#### [Requirement]
Every line from the first one in the data below through the line holding "the lens of" is to be written out exactly, with the pictures omitted.

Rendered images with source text
☆ ☆ ☆ ☆
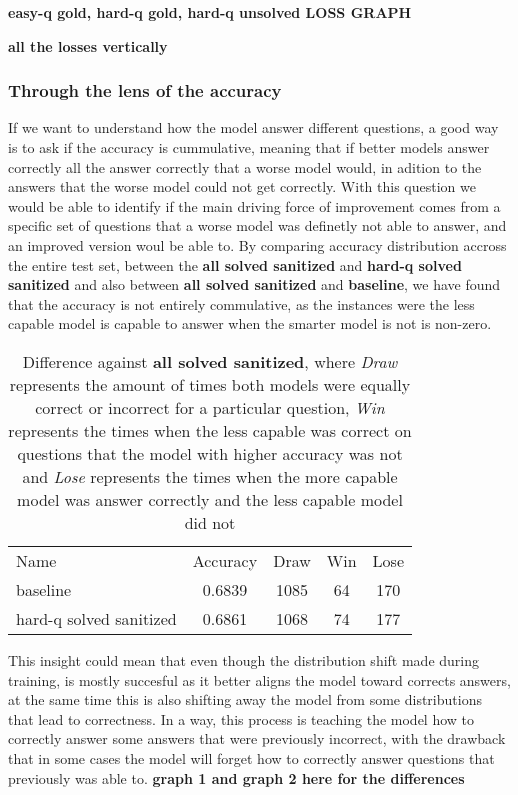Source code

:\documentclass[a4paper,10pt]{article}
\begin{document}
\textbf{easy-q gold, hard-q gold, hard-q unsolved LOSS GRAPH}

\textbf{all the losses vertically}

\subsubsection{Through the lens of the accuracy}
If we want to understand how the model answer different questions, a good way is to ask if the accuracy is cummulative, meaning that if better models answer correctly all the answer correctly that a worse model would, in adition to the answers that the worse model could not get correctly. With this question we would be able to identify if the main driving force of improvement comes from a specific set of questions that a worse model was definetly not able to answer, and an improved version woul be able to. By comparing accuracy distribution accross the entire test set, between the \textbf{all solved sanitized} and \textbf{hard-q solved sanitized} and also between \textbf{all solved sanitized} and \textbf{baseline}, we have found that the accuracy is not entirely commulative, as the instances were the less capable model is capable to answer when the smarter model is not is non-zero. 
\begin{table}[ht]
\centering
 \begin{tabular}{lcccc}
 Name & Accuracy & Draw & Win & Lose\\
 baseline & 0.6839 & 1085 & 64 & 170 \\
 hard-q solved sanitized & 0.6861 & 1068 & 74 & 177\\
 \end{tabular}
 \caption{Difference against \textbf{all solved sanitized}, where \textit{Draw} represents the amount of times both models were equally correct or incorrect for a particular question, \textit{Win} represents the times when the less capable was correct on questions that the model with higher accuracy was not and \textit{Lose} represents the times when the more capable model was answer correctly and the less capable model did not}
\end{table}

This insight could mean that even though the distribution shift made during training, is mostly succesful as it better aligns the model toward corrects answers, at the same time this is also shifting away the model from some distributions that lead to correctness. In a way, this process is teaching the model how to correctly answer some answers that were previously incorrect, with the drawback that in some cases the model will forget how to correctly answer questions that previously was able to. 
\textbf{graph 1 and graph 2 here for the differences}
\end{document}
☆ ☆ ☆ ☆
#### [Problem solution]
Source code

:\documentclass[a4paper,10pt]{article}
\begin{document}
\textbf{easy-q gold, hard-q gold, hard-q unsolved LOSS GRAPH}

\textbf{all the losses vertically}

\subsubsection{Through the lens of the accuracy}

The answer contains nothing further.